- [Records for the exercise]:
◆ ◆ ◆
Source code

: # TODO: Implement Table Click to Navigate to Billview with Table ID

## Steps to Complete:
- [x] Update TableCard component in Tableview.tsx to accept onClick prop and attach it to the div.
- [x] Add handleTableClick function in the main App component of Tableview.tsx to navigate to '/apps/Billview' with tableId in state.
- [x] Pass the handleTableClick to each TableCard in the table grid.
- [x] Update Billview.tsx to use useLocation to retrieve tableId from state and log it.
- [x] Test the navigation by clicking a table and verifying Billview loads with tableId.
◆ ◆ ◆
Each line above, from the one that contains "- [x] Add handleTableClick" to the last line of the records, should be repeated exactly. Leave out all others.

- [Expected answer]:
- [x] Add handleTableClick function in the main App component of Tableview.tsx to navigate to '/apps/Billview' with tableId in state.
- [x] Pass the handleTableClick to each TableCard in the table grid.
- [x] Update Billview.tsx to use useLocation to retrieve tableId from state and log it.
- [x] Test the navigation by clicking a table and verifying Billview loads with tableId.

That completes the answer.